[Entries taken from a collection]

- Opening Delimiter -

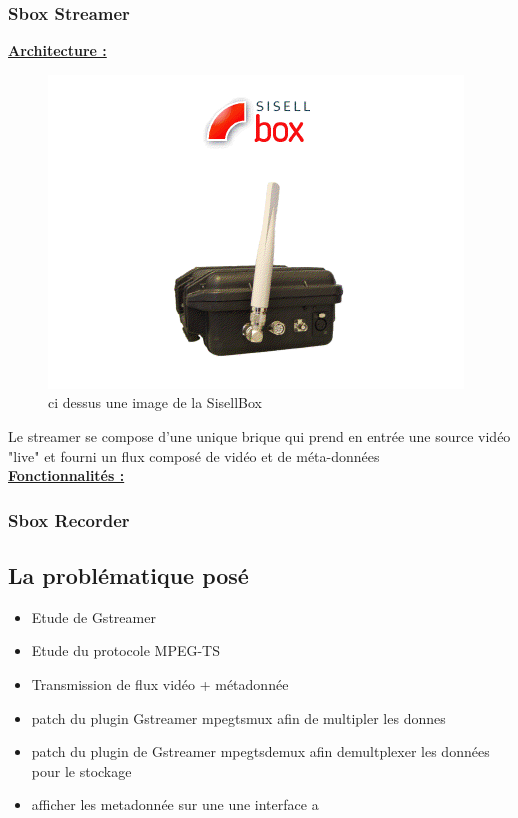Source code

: \subsubsection{Sbox Streamer}

\textbf{\underline{Architecture :}}\\

\begin{figure}[!h]
  \centering
  \includegraphics{figures/sbox}
  \caption{ci dessus une image de la SisellBox}
\end{figure}

Le streamer se compose d'une unique brique qui prend en entrée une source vidéo
"live" et fourni un flux composé de vidéo et de méta-données
\\
\textbf{\underline{Fonctionnalités :}}\\


\subsubsection{Sbox Recorder}


\subsection{La problématique posé}
\begin{itemize}
  \item Etude de Gstreamer
  \item Etude du protocole MPEG-TS
  \item Transmission de flux vidéo + métadonnée
  \item patch du plugin Gstreamer mpegtsmux afin de  multipler les donnes
  \item patch du plugin de Gstreamer mpegtsdemux afin demultplexer les données pour le stockage
  \item afficher les metadonnée sur une une interface a
\end{itemize}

- Closing Delimiter -

Task prompt ::
Look above for the line containing "une interface a". From there to the final line of the entries, repeat every line exactly.

Task output ::
  \item afficher les metadonnée sur une une interface a
\end{itemize}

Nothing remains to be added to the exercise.